PALMDALE, Calif.— Aircraft manufacturer Northrop Grumman [NOC] plans to equip the Air Force’s entire fleet of RQ-4C Global Hawk unmanned aircraft with advanced signals intelligence sensors, giving the autonomous plane the same capabilities as the venerable U-2 spy plane, according to company officials.

The SIGINT capability for the Global Hawk will be focused on the Block 30 variant of the aircraft, Bill Walker, Northrop Grumman’s campaign lead for Global Hawk advanced capabilities, said in a June 9 interview here.    

Over the next year, program officials plan to deliver seven SIGINT-equipped Block 30 Global Hawks to the Air Force, according to Walker. “Of that seven, it will be a mix of retrofits and Block 30M deliveries,” he said. 

The air service currently has nine Block 30 aircraft, three of which are under U.S. Central Command. The remaining six have been split between Andersen AFB, Guam and Naval Air Station in Sigonella, Italy. The CENTCOM aircraft arrived in theater last month, while the planes in Italy and Guam have been on station for the past year.

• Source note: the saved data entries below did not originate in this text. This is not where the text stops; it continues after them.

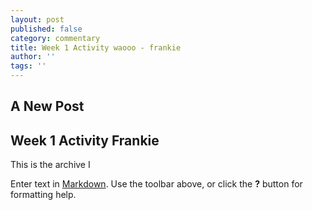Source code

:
 ```yaml
---
layout: post
published: false
category: commentary
title: Week 1 Activity waooo - frankie
author: ''
tags: ''
---
```

## A New Post

## Week 1 Activity Frankie

This is the archive I 



Enter text in [Markdown](http://daringfireball.net/projects/markdown/). Use the toolbar above, or click the **?** button for formatting help.
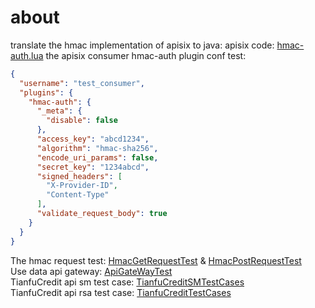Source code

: # about

translate the hmac implementation of apisix to java:
apisix code: [hmac-auth.lua](https://github.com/apache/apisix/blob/master/apisix/plugins/hmac-auth.lua)
the apisix consumer hmac-auth plugin conf test:

```json
{
  "username": "test_consumer",
  "plugins": {
    "hmac-auth": {
      "_meta": {
        "disable": false
      },
      "access_key": "abcd1234",
      "algorithm": "hmac-sha256",
      "encode_uri_params": false,
      "secret_key": "1234abcd",
      "signed_headers": [
        "X-Provider-ID",
        "Content-Type"
      ],
      "validate_request_body": true
    }
  }
}
```

The hmac request test: [HmacGetRequestTest](./src/main/java/io/github/gaoxingliang/HmacGetRequestTest.java) & [HmacPostRequestTest](./src/main/java/io/github/gaoxingliang/HmacPostRequestTest.java)
<br>
Use data api gateway: [ApiGateWayTest](./src/test/java/TestCases.java)
<br>
TianfuCredit api sm test case: [TianfuCreditSMTestCases](./src/test/java/TianfuCreditSMTestCases.java) 
<br>
TianfuCredit api rsa test case: [TianfuCreditTestCases](./src/test/java/TianfuCreditTestCases.java)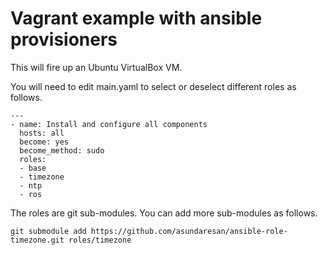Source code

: # Vagrant example with ansible provisioners

This will fire up an Ubuntu VirtualBox VM. 

You will need to edit main.yaml to select or deselect different roles as follows.

```
---
- name: Install and configure all components
  hosts: all
  become: yes
  become_method: sudo
  roles: 
  - base
  - timezone
  - ntp
  - ros 
```

The roles are git sub-modules. You can add more sub-modules as follows.

```
git submodule add https://github.com/asundaresan/ansible-role-timezone.git roles/timezone
```

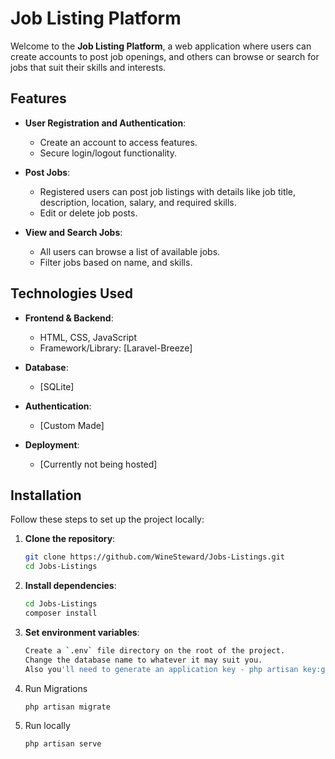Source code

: # Job Listing Platform

Welcome to the **Job Listing Platform**, a web application where users can create accounts to post job openings, and others can browse or search for jobs that suit their skills and interests.

## Features

- **User Registration and Authentication**:
  - Create an account to access features.
  - Secure login/logout functionality.

- **Post Jobs**:
  - Registered users can post job listings with details like job title, description, location, salary, and required skills.
  - Edit or delete job posts.

- **View and Search Jobs**:
  - All users can browse a list of available jobs.
  - Filter jobs based on name, and skills.

## Technologies Used

- **Frontend & Backend**:
  - HTML, CSS, JavaScript
  - Framework/Library: [Laravel-Breeze]
    
- **Database**:
  - [SQLite]

- **Authentication**:
  - [Custom Made]

- **Deployment**:
  - [Currently not being hosted]

## Installation

Follow these steps to set up the project locally:

1. **Clone the repository**:
    ```bash
    git clone https://github.com/WineSteward/Jobs-Listings.git
    cd Jobs-Listings
    ```

2. **Install dependencies**:
    ```bash
    cd Jobs-Listings
    composer install
    ```

3. **Set environment variables**:
    ```bash
   Create a `.env` file directory on the root of the project.
   Change the database name to whatever it may suit you.
   Also you'll need to generate an application key - php artisan key:generate
    ```

5. Run Migrations
    ```bash
   php artisan migrate
    ```

7. Run locally
    ```bash
   php artisan serve
    ```
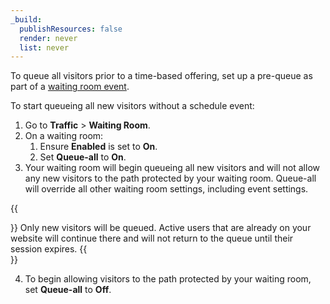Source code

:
 ```yaml
---
_build:
  publishResources: false
  render: never
  list: never
---
```


To queue all visitors prior to a time-based offering, set up a pre-queue as part of a [waiting room event](/waiting-room/additional-options/create-events/#create-an-event-from-the-dashboard).

To start queueing all new visitors without a schedule event:

1.  Go to **Traffic** > **Waiting Room**.
2.  On a waiting room:
    1.  Ensure **Enabled** is set to **On**.
    2.  Set **Queue-all** to **On**.
3.  Your waiting room will begin queueing all new visitors and will not allow any new visitors to the path protected by your waiting room. Queue-all will override all other waiting room settings, including event settings.

{{<Aside type="note" header="Note">}}
Only new visitors will be queued. Active users that are already on your website will continue there and will not return to the queue until their session expires.
{{</Aside>}}

4.  To begin allowing visitors to the path protected by your waiting room, set **Queue-all** to **Off**.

The Block 30M version, the Global Hawk with the signals intelligence capability already built into the airplane, will begin to replace the nine non-SIGINT Block 30s in Italy, Guam and at CENTCOM. The first two of those Block 30M models are currently undergoing flight testing at Northrop Grumman’s facility here, he said.

The current Block 30 configuration deployed in Italy, Guam and CENTCOM are equipped with electro-optic and infared sensors. But beginning this summer, company officials will begin getting deliveries of the Airborne Signals Intelligence Payloads (ASIP) and start building them into non-SIGINT Block 30 aircraft. That modification and upgrade work will carry on through the fall, according to Walker.

“What we are going to do is bring those back to retrofit, every couple of months, those existing airplanes” with SIGINT technology, according to Walker.

Those SIGINT-capable Block 30s–both retrofitted Global Hawks and Block 30Ms–are scheduled to roll off the production line by next July. Company officials hope to have a total of nine ASIP-upgraded Block 30s in the field by the end of 2012, Walker said.

The ASIP sensor package, also developed by Northrop Grumman, is already on board the Cold War-era U-2 intelligence, reconnaissance and surveillance aircraft. That addition of ASIP to the Air Force Global Hawk puts the program on track to begin replacing the U-2 in the service’s inventory over the next few years.

According to service plans, the Air Force expects to hit its six-orbit goal for Global Hawks sometime between 2014 and 2015, pending any budget reductions in those years, according to Walker. One orbit or Combat Air Patrol (CAP) includes four unmanned aircraft. So with six orbits, plus a handful of training and test aircraft, the air service anticipates having roughly 30 Global Hawk Block 30 planes in its fleet no later than 2015.

The plan to retrofit the Air Force Block 30 Global Hawks will put those planes on par, capability-wise, with the Navy variant of the unmanned aircraft.

Members of the Navy’s Persistent Maritime Unmanned Aircraft Systems program office (PMA-262) are exploring the integration of the Airborne Signals Intelligence Payload (ASIP) system currently on board the Air Force’s RQ-4 Global Hawk unmanned aircraft into the Navy’s Broad Area Maritime Surveillance (BAMS), UAS, program manager Capt. Bob Dishman told Defense Daily in April.

The capability development document for the initial increment of the Navy’s unmanned aerial system noted that future iterations of the aircraft would feature more robust communications relays and a signals intelligence capability.

“Realize that the initial increment of BAMS does…cover a certain amount of the frequency spectrum with electronic support measures,” Dishman said at the time. “What we do not have is the communications intelligence piece, so we would [have to] add that functionality to the airplane.”